Your business is purchasing goods from a supplier and needs a written agreement that defines the products, pricing, delivery schedule, quality standards, and warranty terms to protect against defective merchandise and delivery failures.

You are onboarding a new vendor to provide recurring services or supplies and need to establish net payment terms, minimum order quantities, pricing guarantees, and performance standards in a formal contract before the first purchase order is placed.

A vendor is delivering goods that must comply with UCC Article 2 requirements for the sale of goods, and you need to address risk of loss, title transfer, and FOB shipping terms to determine which party bears the risk during transit.

Your company requires vendors to meet specific service levels and you need to incorporate service level agreement metrics into the vendor contract, including uptime requirements, response times, and penalties for failing to meet agreed-upon standards. A master service agreement may be more appropriate for complex, long-term vendor relationships.

You are concerned about product liability, data security, or regulatory compliance risks and need indemnification clauses that shift liability for defective products, data breaches, or regulatory violations to the vendor.

Your procurement team manages multiple vendor relationships and needs a standardized agreement template that ensures consistent terms across all suppliers while allowing customization for vendor-specific pricing and delivery schedules.

What Should a Vendor Agreement Include?

Products or Services Description

Provide a detailed description of the goods or services the vendor will supply, including specifications, quantities, quality standards, and any applicable industry certifications. Reference the purchase order process if specific orders will be placed under the agreement. The description should be precise enough to evaluate whether the vendor has fulfilled its obligations.

Pricing and Payment Terms

Specify the pricing structure, including unit prices, volume discounts, and any price adjustment mechanisms tied to market indices or annual reviews. Define net payment terms such as Net 30, Net 60, or Net 90, early payment discounts, and late payment penalties. Address whether pricing is firm for the agreement term or subject to change with notice.

Delivery and Shipping Terms

Define the delivery schedule, lead times, and shipping method. Specify whether delivery is FOB origin (risk transfers to the buyer when the vendor ships the goods) or FOB destination (risk remains with the vendor until goods arrive at the buyer's location). Address partial shipments, backorders, and the process for refusing non-conforming deliveries under UCC Article 2.

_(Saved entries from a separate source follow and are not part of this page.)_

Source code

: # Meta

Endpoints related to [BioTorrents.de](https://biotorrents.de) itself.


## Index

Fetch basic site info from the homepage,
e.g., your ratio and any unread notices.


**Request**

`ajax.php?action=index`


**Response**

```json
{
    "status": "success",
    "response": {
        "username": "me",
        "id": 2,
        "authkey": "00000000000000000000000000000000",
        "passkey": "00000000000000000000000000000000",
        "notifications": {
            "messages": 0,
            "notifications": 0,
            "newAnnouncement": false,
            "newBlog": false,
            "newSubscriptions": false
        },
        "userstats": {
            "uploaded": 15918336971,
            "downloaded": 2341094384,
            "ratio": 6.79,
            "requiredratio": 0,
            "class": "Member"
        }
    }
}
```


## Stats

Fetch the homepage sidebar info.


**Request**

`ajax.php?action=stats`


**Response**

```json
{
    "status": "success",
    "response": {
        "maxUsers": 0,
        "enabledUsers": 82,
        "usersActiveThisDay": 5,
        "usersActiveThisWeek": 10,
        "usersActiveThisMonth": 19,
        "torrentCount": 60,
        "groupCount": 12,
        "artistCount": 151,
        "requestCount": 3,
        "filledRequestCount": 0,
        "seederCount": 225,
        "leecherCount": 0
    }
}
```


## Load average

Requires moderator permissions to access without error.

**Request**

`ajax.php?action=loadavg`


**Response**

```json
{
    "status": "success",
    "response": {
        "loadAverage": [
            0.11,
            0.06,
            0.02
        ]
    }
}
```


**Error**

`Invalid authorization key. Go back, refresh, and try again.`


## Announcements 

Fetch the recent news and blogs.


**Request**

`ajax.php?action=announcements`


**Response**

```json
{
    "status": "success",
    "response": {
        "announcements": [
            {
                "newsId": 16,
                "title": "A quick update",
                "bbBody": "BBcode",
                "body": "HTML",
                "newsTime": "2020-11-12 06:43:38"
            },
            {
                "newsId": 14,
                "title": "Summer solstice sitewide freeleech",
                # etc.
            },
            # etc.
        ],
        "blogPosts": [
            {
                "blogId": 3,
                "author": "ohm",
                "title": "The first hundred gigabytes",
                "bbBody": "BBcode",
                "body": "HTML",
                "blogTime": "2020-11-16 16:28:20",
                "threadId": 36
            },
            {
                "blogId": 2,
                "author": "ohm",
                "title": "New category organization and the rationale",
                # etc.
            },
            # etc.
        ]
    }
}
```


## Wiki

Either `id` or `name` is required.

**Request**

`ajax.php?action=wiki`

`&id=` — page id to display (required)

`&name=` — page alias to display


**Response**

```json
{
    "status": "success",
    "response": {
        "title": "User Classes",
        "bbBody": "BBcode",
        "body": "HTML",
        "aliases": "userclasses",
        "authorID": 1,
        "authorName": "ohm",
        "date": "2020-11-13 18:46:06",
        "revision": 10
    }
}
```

Warranties and Quality Standards

Include express warranty provisions covering the merchantability, fitness for purpose, and conformity of goods or services to the agreed specifications. Specify the warranty period, the remedy for defective goods (replacement, repair, or refund), and whether the vendor provides any performance guarantees backed by financial penalties.

Indemnification and Insurance

Require the vendor to indemnify the buyer against claims arising from defective products, intellectual property infringement, personal injury, or property damage caused by the vendor's goods or services. Specify the insurance types and minimum coverage amounts the vendor must maintain, including general liability, product liability, and workers' compensation.

Term, Termination, and Force Majeure

Set the agreement term, renewal provisions, and termination procedures for both convenience and cause. Include a force majeure clause addressing supply chain disruptions, natural disasters, and other extraordinary events. Specify the minimum inventory or safety stock requirements to mitigate supply chain risks.

Signature Requirements

Electronic Signature

This vendor agreement is fully enforceable with electronic signatures under the ESIGN Act and UETA. Authorized representatives of both the company and vendor should sign before the vendor begins fulfilling orders under these terms.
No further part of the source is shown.